The Essence of Mathematical Reality | Teen Ink

The Essence of Mathematical Reality

February 19, 2021
By AgastyaKhosa SILVER, Austin, Texas
AgastyaKhosa SILVER, Austin, Texas
6 articles 1 photo 1 comment

Favorite Quote:
The strike of change will only come later.

  Our reality is the totality of all things containing existence. But, how many kinds of reality are there, out in the vast universe, or even beyond. The truth is, many. If it wasn’t for reality, we wouldn’t be here. But, for now, two of the most know realities are physical and mathematical reality.

  Grab a pencil and paper and draw a point. Is it a perfect point? The answer is no. A point is a geometric element that has no dimensions. Does the point you just drew really have zero dimensions? Apparently not. It has a certain amount of width and height. And it’s not perfectly a dot, it will always have a ton of miniature circles and unsymmetrical pixels in the dot, even if the dot has been printed by the cosmos’ finest printer. All of this is in physical reality; an inadequate, unpleasing, and imperfect reality. Any measurement made is just a rough approximation. Physical reality is a disaster, nothing is what it appears to be.
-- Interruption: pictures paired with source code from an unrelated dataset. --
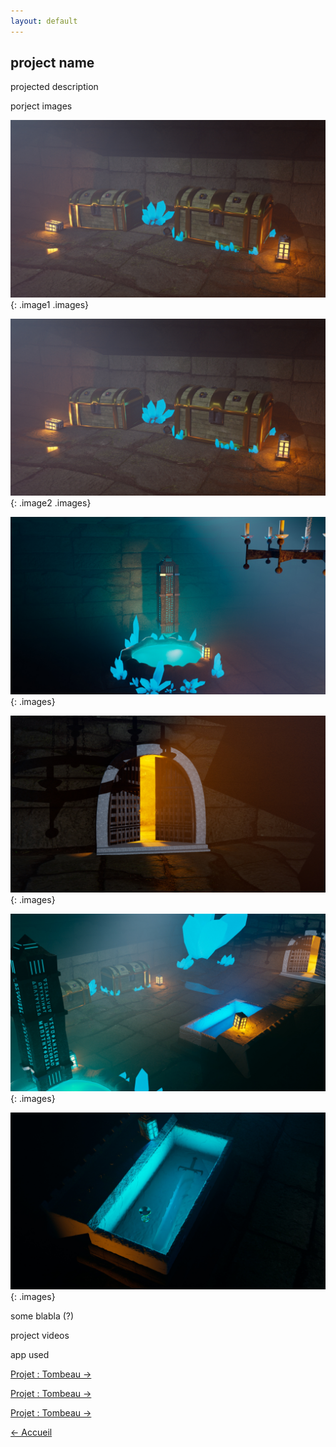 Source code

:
 ```yaml
---
layout: default
---
```


## project name

projected description

porject images

<img src="projects/3D/Tombeau/render_final_coffre.jpg">
{: .image1 .images}

![coffre](projects/3D/Tombeau/render_final_coffre.jpg) 
{: .image2 .images}

![coffre](projects/3D/Tombeau/render_final_pillier_.jpg) 
{: .images}

![coffre](projects/3D/Tombeau/render_final_porte.jpg)
{: .images}

![coffre](projects/3D/Tombeau/render_final_salle.jpg)
{: .images}

![coffre](projects/3D/Tombeau/render_final_sarcophage.jpg)
{: .images}

some blabla (?)

project videos

app used

<a href="pages_pour_projets/pluie_tunnel.html" class="btn">Projet : Tombeau &#x2192;</a>

<a href="pages_pour_projets/vous_etes_le_heros.html" class="btn">Projet : Tombeau &#x2192;</a>

<a href="pages_pour_projets/Tombeau.html" class="btn">Projet : Tombeau &#x2192;</a>


<a href="index.html" class="btn"> &#x2190; Accueil</a> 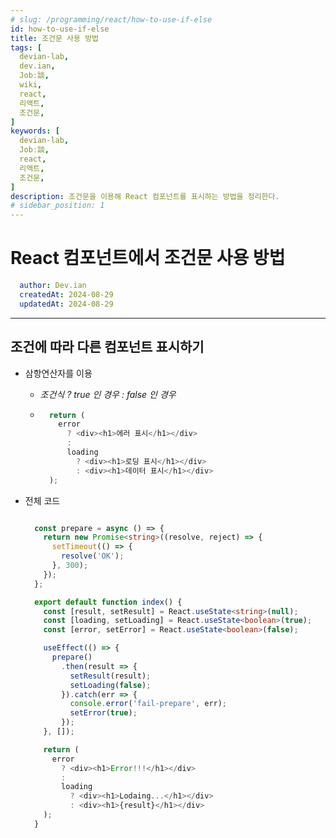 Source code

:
 ```yaml
---
# slug: /programming/react/how-to-use-if-else
id: how-to-use-if-else
title: 조건문 사용 방법
tags: [
  devian-lab, 
  dev.ian,
  Jobː談,
  wiki,
  react,
  리액트,
  조건문,
]
keywords: [
  devian-lab,
  Jobː談,
  react,
  리액트,
  조건문,
]
description: 조건문을 이용해 React 컴포넌트를 표시하는 방법을 정리한다. 
# sidebar_position: 1
---
```


<!--title -->
# React 컴포넌트에서 조건문 사용 방법
<!--//title -->

<!-- 
```json
{
  "author": "Dev.ian",
  "createdAt": "2024-08-29",
  "updatedAt": "2024-08-29"
}
``` 
-->

```yaml
  author: Dev.ian
  createdAt: 2024-08-29
  updatedAt: 2024-08-29
```


---

## 조건에 따라 다른 컴포넌트 표시하기

  - 삼항연산자를 이용
    + _조건식 ? true 인 경우 : false 인 경우_
    + ```typescript
        return (
          error
            ? <div><h1>에러 표시</h1></div>
            :
            loading
              ? <div><h1>로딩 표시</h1></div>
              : <div><h1>데이터 표시</h1></div>
        );
      ```

  - 전체 코드

    ```typescript

      const prepare = async () => {
        return new Promise<string>((resolve, reject) => {
          setTimeout(() => {
            resolve('OK');
          }, 300);
        });
      };

      export default function index() {
        const [result, setResult] = React.useState<string>(null);
        const [loading, setLoading] = React.useState<boolean>(true);
        const [error, setError] = React.useState<boolean>(false);

        useEffect(() => {
          prepare()
            .then(result => {
              setResult(result);
              setLoading(false);
            }).catch(err => {
              console.error('fail-prepare', err);
              setError(true);
            });
        }, []);

        return (
          error
            ? <div><h1>Error!!!</h1></div>
            :
            loading
              ? <div><h1>Lodaing...</h1></div>
              : <div><h1>{result}</h1></div>
        );
      }

    ``` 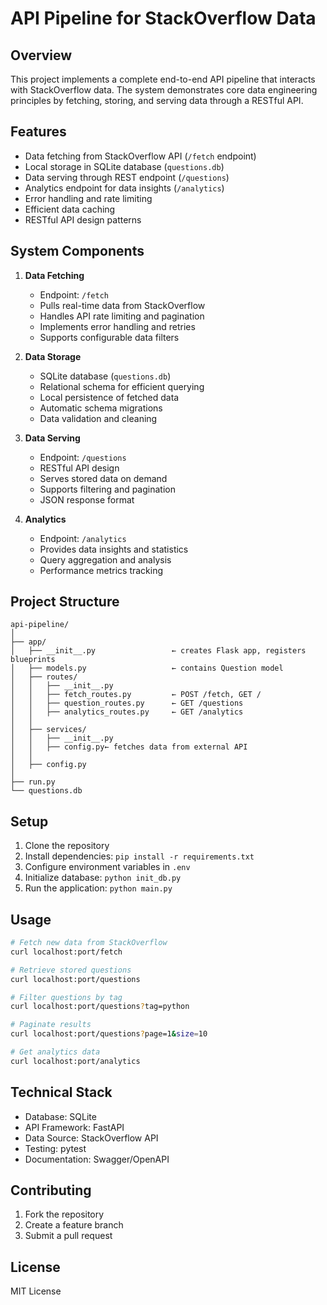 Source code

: # API Pipeline for StackOverflow Data

## Overview
This project implements a complete end-to-end API pipeline that interacts with StackOverflow data. The system demonstrates core data engineering principles by fetching, storing, and serving data through a RESTful API.

## Features
- Data fetching from StackOverflow API (`/fetch` endpoint)
- Local storage in SQLite database (`questions.db`)
- Data serving through REST endpoint (`/questions`)
- Analytics endpoint for data insights (`/analytics`)
- Error handling and rate limiting
- Efficient data caching
- RESTful API design patterns

## System Components
1. **Data Fetching**
    - Endpoint: `/fetch`
    - Pulls real-time data from StackOverflow
    - Handles API rate limiting and pagination
    - Implements error handling and retries
    - Supports configurable data filters

2. **Data Storage**
    - SQLite database (`questions.db`)
    - Relational schema for efficient querying
    - Local persistence of fetched data
    - Automatic schema migrations
    - Data validation and cleaning

3. **Data Serving**
    - Endpoint: `/questions`
    - RESTful API design
    - Serves stored data on demand
    - Supports filtering and pagination
    - JSON response format

4. **Analytics**
    - Endpoint: `/analytics`
    - Provides data insights and statistics
    - Query aggregation and analysis
    - Performance metrics tracking

## Project Structure
```
api-pipeline/
│
├── app/
│   ├── __init__.py                 ← creates Flask app, registers blueprints
│   ├── models.py                   ← contains Question model
│   ├── routes/
│   │   ├── __init__.py
│   │   ├── fetch_routes.py         ← POST /fetch, GET /
│   │   ├── question_routes.py      ← GET /questions
│   │   ├── analytics_routes.py     ← GET /analytics
│   │
│   ├── services/
│   │   ├── __init__.py
│   │   ├── config.py← fetches data from external API
│   │   
│   ├── config.py
│
├── run.py
└── questions.db

```

## Setup
1. Clone the repository
2. Install dependencies: `pip install -r requirements.txt`
3. Configure environment variables in `.env`
4. Initialize database: `python init_db.py`
5. Run the application: `python main.py`

## Usage
```bash
# Fetch new data from StackOverflow
curl localhost:port/fetch

# Retrieve stored questions
curl localhost:port/questions

# Filter questions by tag
curl localhost:port/questions?tag=python

# Paginate results
curl localhost:port/questions?page=1&size=10

# Get analytics data
curl localhost:port/analytics
```

## Technical Stack
- Database: SQLite
- API Framework: FastAPI
- Data Source: StackOverflow API
- Testing: pytest
- Documentation: Swagger/OpenAPI

## Contributing
1. Fork the repository
2. Create a feature branch
3. Submit a pull request

## License
MIT License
  What we really envision in our mind is mathematical reality; an imaginary reality where anything we want can be perfect. No matter how impossible it is in physical reality, it’s still perfect in your mind. A dot is perfect. A line is perfect. A circle is perfect. This opens up a whole new perspective on math. A perspective of which is one of the founding fathers of math.

  “It can be as simple and pretty as I want it to be. I get to have all those perfect things I can’t have in real life. I will never hold a circle in my hand, but I can hold one in my mind. And I can measure it. Mathematical reality is a beautiful wonderland of my own creation, and I can explore it and think about it and talk about it with my friends.” — “Measurement” by Paul Lockhart

  Physical reality and Mathematical reality are two whole different fields, one being imperfect and the other being perfect. The world wouldn’t be here without them. Their significance marks humans with their essence forever, and us, never being able to lose our grip on them.

The author's comments:

Physical reality is a mess. Mathematical reality is the real hero.